A 26-year-old Caucasian female was admitted to our hospital with a 3-week history of fatigue, malaise, exertion dyspnea, ortophnea and paroxysmal nocturnal dyspnea. There was a marked difference on the blood pressure measurement between the arms (140/90 mmHg on the right arm and 90/60 mmHg on the left). The brachial pulse could not be felt on the left arm and a systolic murmur was heard on the left infraclavicular area. On cardiac auscultation, a diastolic murmur (++++/VI) was heard on the aortic area, and there were some crackles in the basal regions of both lungs. Her erythrocyte sedimentation rate (ESR) was 64 mm on the first hour and the result of the serum C-reactive protein (CRP) was 24 mg/dL (normal: 0–6 mg/dL). Based on the 1990 American College of Rheumatology criteria,[4] a diagnosis of Takayasu’s arteritis was made. A high-resolution thorax computed tomography (CT) showed a 4-cm aortic aneurysm spanning the ascending and the proximal descending portions, as well as the aortic arch. Cineangiocoronariography confirmed the findings of the CT and also revealed a severe aortic insufficiency and a large main left coronary aneurysm (Figure 1). A three-day course of intravenous high-dose methylprednisolone (1000 mg) was administered, as well as medications for the management of the heart failure (diuretics, digoxin, angiotensin-converting enzyme inhibitor), which resulted in a remarkable improvement in general symptoms. Methotrexate was started at 15 mg/week as a steroid-sparing medication.

Figure 1

Angiogram showing a large aneurysm in the main left coronary.

Discussion

Takayasu’s arteritis is primarily a chronic inflammatory vasculitis characterized by stenosis of large and medium sized arteries.[1] The coronary arteries are involved in about 10% of cases, but aneurysm formation, especially affecting the main left coronary, is a very rare finding.[3] Destruction of the elastic fibers in the media of the vessel is the leading pathogenic mechanism of aneurysms formation. In some situations of massive aortic regurgitation, a modified Bentall operation has been proposed.[5] Coronary aneurysms predispose to thrombus formation and acute myocardial infarction, even in patients receiving aspirin and/or warfarin.[6] On the other hand, revascularization under inflammatory circumstances carries a higher risk of complications, such as stenosis, suture line dehiscence and pseudoaneurysm formation.[7] A case of successful surgical resection of a giant right coronary artery has been reported,[8] even though the best surgical timing in Takayasu’s arteritis still remains controversial, as long as even when asymptomatic and with no serological evidence of current inflammation (normal ESR), up to 44% of these patients show some degree of histologic active disease.[9]

To our knowledge, this is the first report of an association of aortic and coronary aneurysms with severe aortic insufficiency in a Takayas’s arteritis patient.
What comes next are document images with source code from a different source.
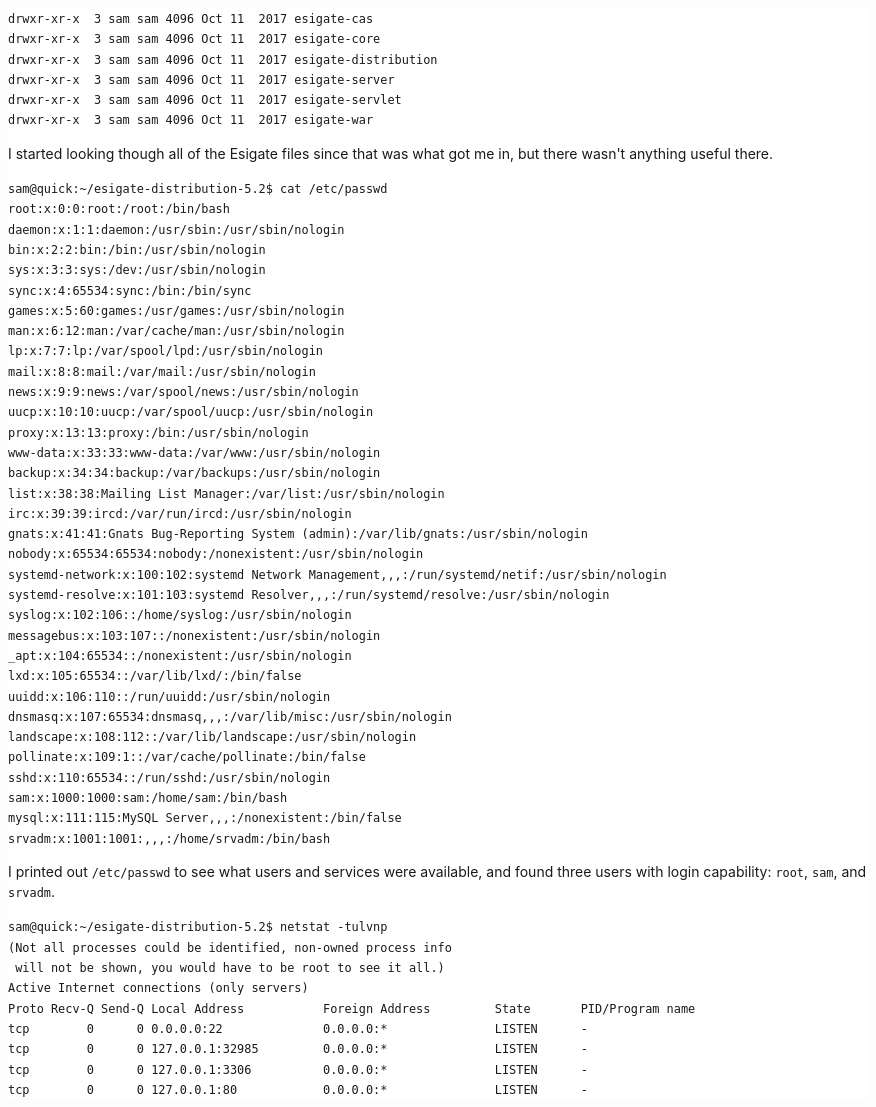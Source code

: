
 ```text
drwxr-xr-x  3 sam sam 4096 Oct 11  2017 esigate-cas
drwxr-xr-x  3 sam sam 4096 Oct 11  2017 esigate-core
drwxr-xr-x  3 sam sam 4096 Oct 11  2017 esigate-distribution
drwxr-xr-x  3 sam sam 4096 Oct 11  2017 esigate-server
drwxr-xr-x  3 sam sam 4096 Oct 11  2017 esigate-servlet
drwxr-xr-x  3 sam sam 4096 Oct 11  2017 esigate-war
```

I started looking though all of the Esigate files since that was what got me in, but there wasn't anything useful there.

```text
sam@quick:~/esigate-distribution-5.2$ cat /etc/passwd
root:x:0:0:root:/root:/bin/bash
daemon:x:1:1:daemon:/usr/sbin:/usr/sbin/nologin
bin:x:2:2:bin:/bin:/usr/sbin/nologin
sys:x:3:3:sys:/dev:/usr/sbin/nologin
sync:x:4:65534:sync:/bin:/bin/sync
games:x:5:60:games:/usr/games:/usr/sbin/nologin
man:x:6:12:man:/var/cache/man:/usr/sbin/nologin
lp:x:7:7:lp:/var/spool/lpd:/usr/sbin/nologin
mail:x:8:8:mail:/var/mail:/usr/sbin/nologin
news:x:9:9:news:/var/spool/news:/usr/sbin/nologin
uucp:x:10:10:uucp:/var/spool/uucp:/usr/sbin/nologin
proxy:x:13:13:proxy:/bin:/usr/sbin/nologin
www-data:x:33:33:www-data:/var/www:/usr/sbin/nologin
backup:x:34:34:backup:/var/backups:/usr/sbin/nologin
list:x:38:38:Mailing List Manager:/var/list:/usr/sbin/nologin
irc:x:39:39:ircd:/var/run/ircd:/usr/sbin/nologin
gnats:x:41:41:Gnats Bug-Reporting System (admin):/var/lib/gnats:/usr/sbin/nologin
nobody:x:65534:65534:nobody:/nonexistent:/usr/sbin/nologin
systemd-network:x:100:102:systemd Network Management,,,:/run/systemd/netif:/usr/sbin/nologin
systemd-resolve:x:101:103:systemd Resolver,,,:/run/systemd/resolve:/usr/sbin/nologin
syslog:x:102:106::/home/syslog:/usr/sbin/nologin
messagebus:x:103:107::/nonexistent:/usr/sbin/nologin
_apt:x:104:65534::/nonexistent:/usr/sbin/nologin
lxd:x:105:65534::/var/lib/lxd/:/bin/false
uuidd:x:106:110::/run/uuidd:/usr/sbin/nologin
dnsmasq:x:107:65534:dnsmasq,,,:/var/lib/misc:/usr/sbin/nologin
landscape:x:108:112::/var/lib/landscape:/usr/sbin/nologin
pollinate:x:109:1::/var/cache/pollinate:/bin/false
sshd:x:110:65534::/run/sshd:/usr/sbin/nologin
sam:x:1000:1000:sam:/home/sam:/bin/bash
mysql:x:111:115:MySQL Server,,,:/nonexistent:/bin/false
srvadm:x:1001:1001:,,,:/home/srvadm:/bin/bash
```

I printed out `/etc/passwd` to see what users and services were available, and found three users with login capability: `root`, `sam`, and `srvadm`.  

```text
sam@quick:~/esigate-distribution-5.2$ netstat -tulvnp
(Not all processes could be identified, non-owned process info
 will not be shown, you would have to be root to see it all.)
Active Internet connections (only servers)
Proto Recv-Q Send-Q Local Address           Foreign Address         State       PID/Program name    
tcp        0      0 0.0.0.0:22              0.0.0.0:*               LISTEN      -                   
tcp        0      0 127.0.0.1:32985         0.0.0.0:*               LISTEN      -                   
tcp        0      0 127.0.0.1:3306          0.0.0.0:*               LISTEN      -                   
tcp        0      0 127.0.0.1:80            0.0.0.0:*               LISTEN      -                   
```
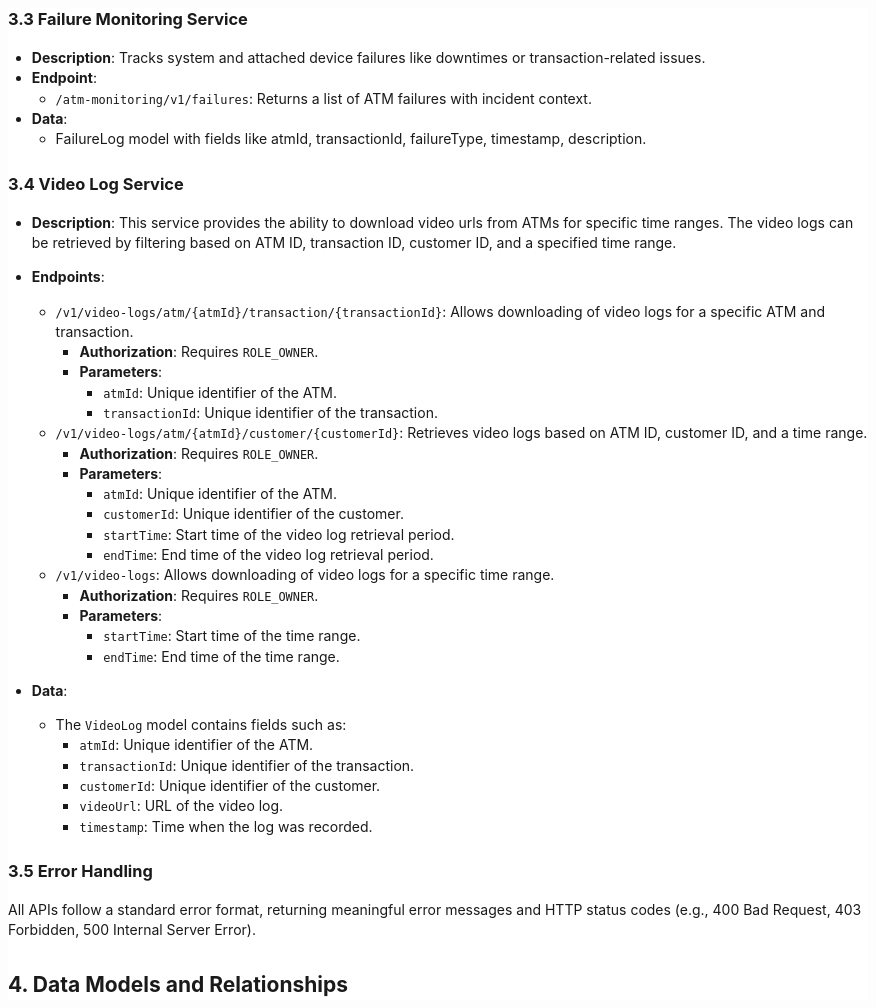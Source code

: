 ### 3.3 Failure Monitoring Service

- **Description**: Tracks system and attached device failures like downtimes or transaction-related issues.
- **Endpoint**:
    - `/atm-monitoring/v1/failures`: Returns a list of ATM failures with incident context.
- **Data**:
    - FailureLog model with fields like atmId, transactionId, failureType, timestamp, description.

### 3.4 Video Log Service

- **Description**: This service provides the ability to download video urls from ATMs for specific time ranges. The video logs can be retrieved by filtering based on ATM ID, transaction ID, customer ID, and a specified time range.

- **Endpoints**:
    - `/v1/video-logs/atm/{atmId}/transaction/{transactionId}`: Allows downloading of video logs for a specific ATM and transaction.
        - **Authorization**: Requires `ROLE_OWNER`.
        - **Parameters**:
            - `atmId`: Unique identifier of the ATM.
            - `transactionId`: Unique identifier of the transaction.
    - `/v1/video-logs/atm/{atmId}/customer/{customerId}`: Retrieves video logs based on ATM ID, customer ID, and a time range.
        - **Authorization**: Requires `ROLE_OWNER`.
        - **Parameters**:
            - `atmId`: Unique identifier of the ATM.
            - `customerId`: Unique identifier of the customer.
            - `startTime`: Start time of the video log retrieval period.
            - `endTime`: End time of the video log retrieval period.
    - `/v1/video-logs`: Allows downloading of video logs for a specific time range.
        - **Authorization**: Requires `ROLE_OWNER`.
        - **Parameters**:
            - `startTime`: Start time of the time range.
            - `endTime`: End time of the time range.

- **Data**:
    - The `VideoLog` model contains fields such as:
        - `atmId`: Unique identifier of the ATM.
        - `transactionId`: Unique identifier of the transaction.
        - `customerId`: Unique identifier of the customer.
        - `videoUrl`: URL of the video log.
        - `timestamp`: Time when the log was recorded.


### 3.5 Error Handling

All APIs follow a standard error format, returning meaningful error messages and HTTP status codes (e.g., 400 Bad Request, 403 Forbidden, 500 Internal Server Error).

## 4. Data Models and Relationships
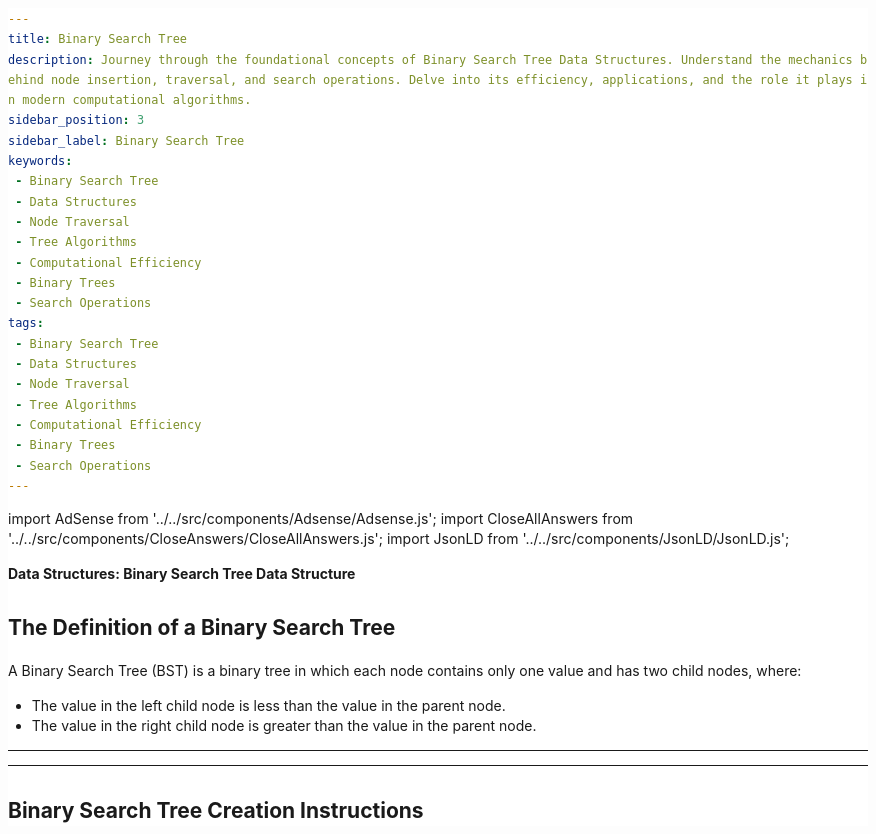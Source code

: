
 ```yaml
---
title: Binary Search Tree
description: Journey through the foundational concepts of Binary Search Tree Data Structures. Understand the mechanics behind node insertion, traversal, and search operations. Delve into its efficiency, applications, and the role it plays in modern computational algorithms.
sidebar_position: 3
sidebar_label: Binary Search Tree
keywords:
 - Binary Search Tree
 - Data Structures
 - Node Traversal
 - Tree Algorithms
 - Computational Efficiency
 - Binary Trees
 - Search Operations
tags:
 - Binary Search Tree
 - Data Structures
 - Node Traversal
 - Tree Algorithms
 - Computational Efficiency
 - Binary Trees
 - Search Operations
---
```


import AdSense from '../../src/components/Adsense/Adsense.js';
import CloseAllAnswers from '../../src/components/CloseAnswers/CloseAllAnswers.js';
import JsonLD from '../../src/components/JsonLD/JsonLD.js';



<head>
  <title>Binary Search Tree Essentials: An In-Depth Exploration</title>
</head>

**Data Structures: Binary Search Tree Data Structure**

## The Definition of a Binary Search Tree

A Binary Search Tree (BST) is a binary tree in which each node contains only one value and has two child nodes, where:

- The value in the left child node is less than the value in the parent node.
- The value in the right child node is greater than the value in the parent node.

---

<AdSense />

---

## Binary Search Tree Creation Instructions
The complexity of this case, allied to the absence of previously described medical interventions specific to this situation, certainly turns it into a therapeutic challenge. Proper follow-up is warranted, to get nearer to an accurate decision about the best moment to choose for a surgical approach, considering its costs and benefits when dealing with vasculitic vessels and its inner complications.